Start of Block
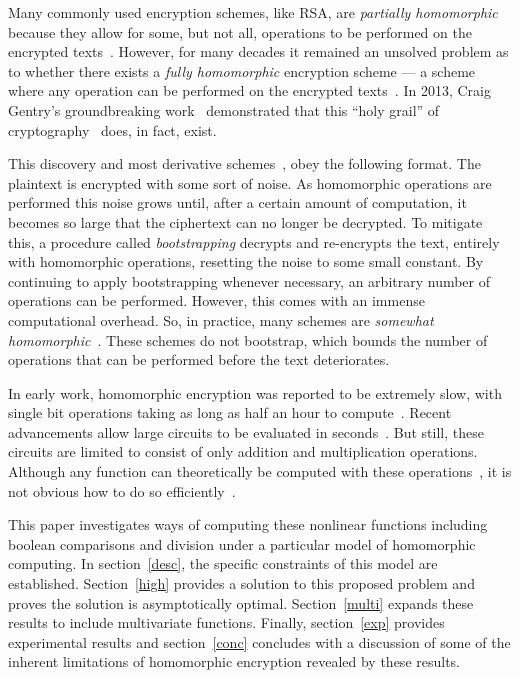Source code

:\documentclass{article}
\begin{document}
        Many commonly used encryption schemes, like RSA, are \emph{partially homomorphic} because they
        allow for some, but not all, operations to be performed on the encrypted texts~\cite{rivest}.
        However, for many decades it remained an unsolved problem as to whether there exists
        a \emph{fully homomorphic} encryption scheme --- a scheme where any operation can be performed
        on the encrypted texts~\cite{rivest}.
        In 2013, Craig Gentry's groundbreaking work~\cite{homenc,firstImp} demonstrated that this ``holy grail'' of cryptography~\cite{grail}
        does, in fact, exist.

        This discovery and most derivative schemes~\cite{homenc,firstImp,yashe,faster,shorter,lwe,depth,leveled,gapsvp,smaller,integers},
        obey the following format.
        The plaintext is encrypted with some sort of noise.
        As homomorphic operations are performed this noise grows until,
        after a certain amount of computation,
        it becomes so large that the ciphertext can no longer be decrypted.
        To mitigate this,
        a procedure called \emph{bootstrapping} decrypts and re-encrypts the text,
        entirely with homomorphic operations, resetting the noise to some small constant.
        By continuing to apply bootstrapping whenever necessary, an arbitrary number
        of operations can be performed.
        However, this comes with an immense computational overhead.
        So, in practice, many schemes are \emph{somewhat homomorphic}~\cite{firstImp,homenc}.
        These schemes do not bootstrap, which bounds the number of operations that can be performed
        before the text deteriorates.

        In early work,
        homomorphic encryption was reported to be extremely slow, with
        single bit operations taking as long as half an hour to compute~\cite{firstImp}.
        Recent advancements allow large circuits to be evaluated in seconds~\cite{yashe,somewhat}.
        But still, these circuits are limited to consist of only addition and multiplication operations.
        Although any function can theoretically be computed with these operations~\cite{homenc},
        it is not obvious how to do so efficiently~\cite{newton,aes,genomic,fixedpoint}.

        This paper investigates ways of computing these nonlinear
        functions including
        boolean comparisons and division under a particular model of homomorphic computing.
        In section~\ref{desc}, the specific constraints of this model are established.
        Section~\ref{high} provides a solution to this proposed problem and proves the solution is asymptotically optimal.
        Section~\ref{multi} expands these results to include multivariate functions.
        Finally, section~\ref{exp} provides experimental results and section~\ref{conc}
        concludes with a discussion of some of the inherent limitations of homomorphic encryption revealed by these results.
\end{document}
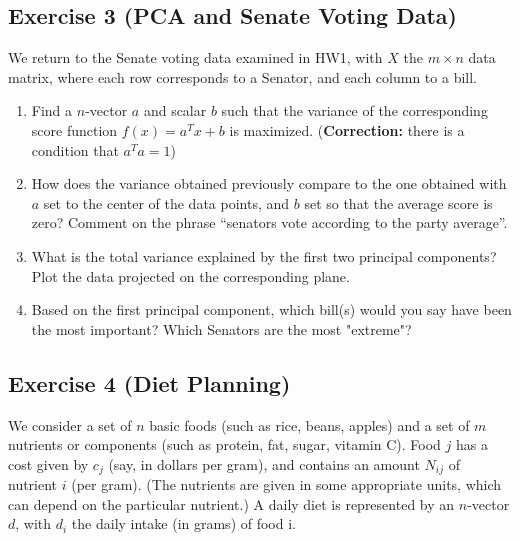 \documentclass[11pt]{article}
\begin{document}
\begin{solution}
\end{solution}


\newpage
\subsection*{Exercise 3 (PCA and Senate Voting Data)}

We return to the Senate voting data examined in HW1, with $X$ the $m \times n$ data matrix, where each row corresponds to a Senator, and each column to a bill.
\begin{enumerate}
    \item Find a $n$-vector $a$ and scalar $b$ such that the variance of the corresponding score function $f(x) = a^Tx+b$ is maximized. (\textbf{Correction:} there is a condition that $a^T a = 1$)
    \item How does the variance obtained previously compare to the one obtained with $a$ set to the center of the data points, and $b$ set so that the average score is zero? Comment on the phrase ``senators vote according to the party average''.
    \item What is the total variance explained by the first two principal components? Plot the data projected on the corresponding plane.
    \item Based on the first principal component, which bill(s) would you say have been the most important? Which Senators are the most "extreme"?
\end{enumerate}

\begin{solution}
\end{solution}

\newpage
\subsection*{Exercise 4 (Diet Planning)}

We consider a set of $n$ basic foods (such as rice, beans, apples) and a set of $m$ nutrients or components (such as protein, fat, sugar, vitamin C). Food $j$ has a cost given by $c_j$ (say, in dollars per gram), and contains an amount $N_{ij}$ of nutrient $i$ (per gram). (The nutrients are given in some appropriate units, which can depend on the particular nutrient.) A daily diet is represented by an $n$-vector $d$, with $d_i$ the daily intake (in grams) of food i.
\end{document}
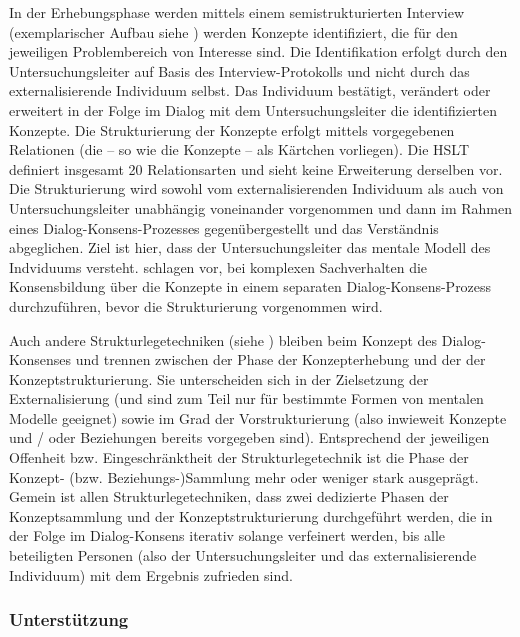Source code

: In der Erhebungsphase werden mittels einem semistrukturierten Interview (exemplarischer Aufbau siehe \citep{Scheele88}) werden Konzepte identifiziert, die für den jeweiligen Problembereich von Interesse sind. Die Identifikation erfolgt durch den Untersuchungsleiter auf Basis des Interview-Protokolls und nicht durch das externalisierende Individuum selbst. Das Individuum bestätigt, verändert oder erweitert in der Folge im Dialog mit dem Untersuchungsleiter die identifizierten Konzepte. Die Strukturierung der Konzepte erfolgt mittels vorgegebenen Relationen (die -- so wie die Konzepte -- als Kärtchen vorliegen). Die \gls{HSLT} definiert insgesamt 20 Relationsarten und sieht keine Erweiterung derselben vor. Die Strukturierung wird sowohl vom externalisierenden Individuum als auch von Untersuchungsleiter unabhängig voneinander vorgenommen und dann im Rahmen eines Dialog-Konsens-Prozesses gegenübergestellt und das Verständnis abgeglichen. Ziel ist hier, dass der Untersuchungsleiter das mentale Modell des Indviduums versteht. \citet{Scheele88} schlagen vor, bei komplexen Sachverhalten die Konsensbildung über die Konzepte in einem separaten Dialog-Konsens-Prozess durchzuführen, bevor die Strukturierung vorgenommen wird.

Auch andere Strukturlegetechniken (siehe \citep{Dann92}) bleiben beim Konzept des Dialog-Konsenses und trennen zwischen der Phase der Konzepterhebung und der der Konzeptstrukturierung. Sie unterscheiden sich in der Zielsetzung der Externalisierung (und sind zum Teil nur für bestimmte Formen von mentalen Modelle geeignet) sowie im Grad der Vorstrukturierung (also inwieweit Konzepte und / oder Beziehungen bereits vorgegeben sind). Entsprechend der jeweiligen Offenheit bzw. Eingeschränktheit der Strukturlegetechnik ist die Phase der Konzept- (bzw. Beziehungs-)Sammlung mehr oder weniger stark ausgeprägt. Gemein ist allen Strukturlegetechniken, dass zwei dedizierte Phasen der Konzeptsammlung und der Konzeptstrukturierung durchgeführt werden, die in der Folge im Dialog-Konsens iterativ solange verfeinert werden, bis alle beteiligten Personen (also der Untersuchungsleiter und das externalisierende Individuum) mit dem Ergebnis zufrieden sind.

\subsubsection{Unterstützung}

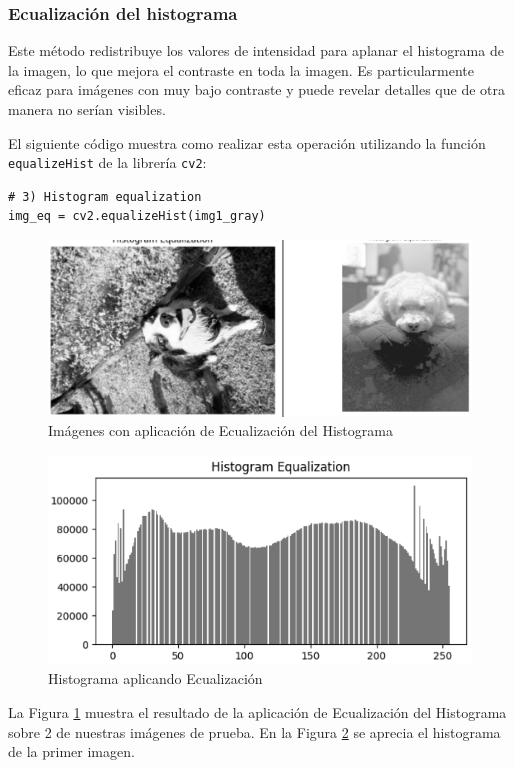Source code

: \documentclass[12pt,letterpaper]{article}
\begin{document}
\subsubsection{Ecualización del histograma}
Este método redistribuye los valores de intensidad para aplanar el histograma de la imagen, lo que mejora el contraste en toda la imagen. Es particularmente eficaz para imágenes con muy bajo contraste y puede revelar detalles que de otra manera no serían visibles.


El siguiente código muestra como realizar esta operación utilizando la función \texttt{equalizeHist} de la librería \texttt{cv2}:
\begin{verbatim}
# 3) Histogram equalization
img_eq = cv2.equalizeHist(img1_gray)
\end{verbatim}

\begin{figure}[H]
  \centering
  \includegraphics[width=0.8\linewidth]{figuras/ecualizacion_imagen.png}
  \caption{Imágenes con aplicación de Ecualización del Histograma}
  \label{fig:ecualizacion_imagen}
\end{figure}

\begin{figure}[H]
  \centering
  \includegraphics[width=0.8\linewidth]{figuras/ecualizacion_histograma.png}
  \caption{Histograma aplicando Ecualización}
  \label{fig:ecualizacion_histograma}
\end{figure}

La Figura \ref{fig:ecualizacion_imagen} muestra el resultado de la aplicación de Ecualización del Histograma sobre 2 de nuestras imágenes de prueba. En la Figura \ref{fig:ecualizacion_histograma} se aprecia el histograma de la primer imagen.
\end{document}
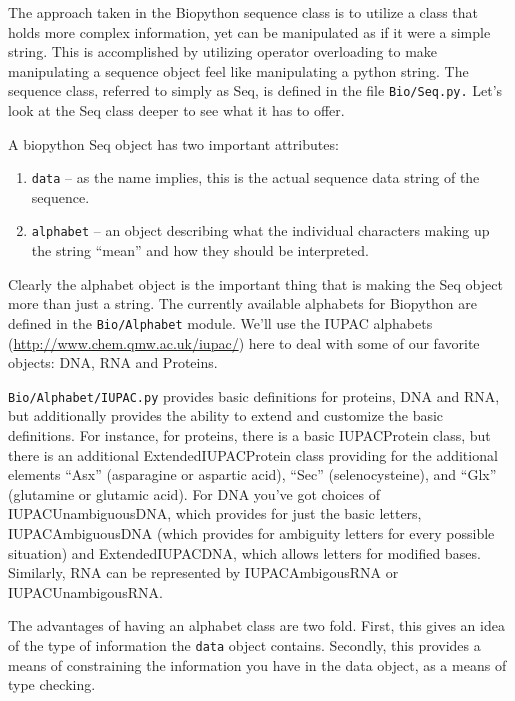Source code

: \documentclass{report}
\begin{document}
The approach taken in the Biopython sequence class is to utilize a class that holds more complex information, yet can be manipulated as if it were a simple string. This is accomplished by utilizing operator overloading to make manipulating a sequence object feel like manipulating a python string. The sequence class, referred to simply as Seq,  is defined in the file \verb|Bio/Seq.py.| Let's look at the Seq class deeper to see what it has to offer.


A biopython Seq object has two important attributes:

\begin{enumerate}

\item \verb|data| -- as the name implies, this is the actual sequence data string of the sequence.

\item \verb|alphabet| -- an object describing what the individual characters making up the string ``mean'' and how they should be interpreted.

\end{enumerate}

Clearly the alphabet object is the important thing that is making the Seq object more than just a string. The currently available alphabets for Biopython are defined in the \verb|Bio/Alphabet| module. We'll use the IUPAC alphabets \ahrefurl ({\url{http://www.chem.qmw.ac.uk/iupac/}}) here to deal with some of our favorite objects: DNA, RNA and Proteins.  


\verb|Bio/Alphabet/IUPAC.py| provides basic definitions for proteins, DNA and RNA, but additionally provides the ability to extend and customize the basic definitions. For instance, for proteins, there is a basic IUPACProtein class, but there is an additional ExtendedIUPACProtein class providing for the additional elements ``Asx'' (asparagine or aspartic acid), ``Sec'' (selenocysteine), and ``Glx'' (glutamine or glutamic acid). For DNA you've got choices of IUPACUnambiguousDNA, which provides for just the basic letters, IUPACAmbiguousDNA (which provides for ambiguity letters for every possible situation) and ExtendedIUPACDNA, which allows letters for modified bases. Similarly, RNA can be represented by IUPACAmbigousRNA or IUPACUnambigousRNA.


The advantages of having an alphabet class are two fold. First, this gives an idea of the type of information the \verb|data| object contains. Secondly, this provides a means of constraining the information you have in the data object, as a means of type checking.
\end{document}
End of Block
▶ [Description of the task]
Repeat the lines of the listing above verbatim, beginning at its first line and ending at the line containing "By continuing to", which is included. Omit pictures.

▶ [The completed task]
Source code

:\documentclass{article}
\begin{document}
        Many commonly used encryption schemes, like RSA, are \emph{partially homomorphic} because they
        allow for some, but not all, operations to be performed on the encrypted texts~\cite{rivest}.
        However, for many decades it remained an unsolved problem as to whether there exists
        a \emph{fully homomorphic} encryption scheme --- a scheme where any operation can be performed
        on the encrypted texts~\cite{rivest}.
        In 2013, Craig Gentry's groundbreaking work~\cite{homenc,firstImp} demonstrated that this ``holy grail'' of cryptography~\cite{grail}
        does, in fact, exist.

        This discovery and most derivative schemes~\cite{homenc,firstImp,yashe,faster,shorter,lwe,depth,leveled,gapsvp,smaller,integers},
        obey the following format.
        The plaintext is encrypted with some sort of noise.
        As homomorphic operations are performed this noise grows until,
        after a certain amount of computation,
        it becomes so large that the ciphertext can no longer be decrypted.
        To mitigate this,
        a procedure called \emph{bootstrapping} decrypts and re-encrypts the text,
        entirely with homomorphic operations, resetting the noise to some small constant.
        By continuing to apply bootstrapping whenever necessary, an arbitrary number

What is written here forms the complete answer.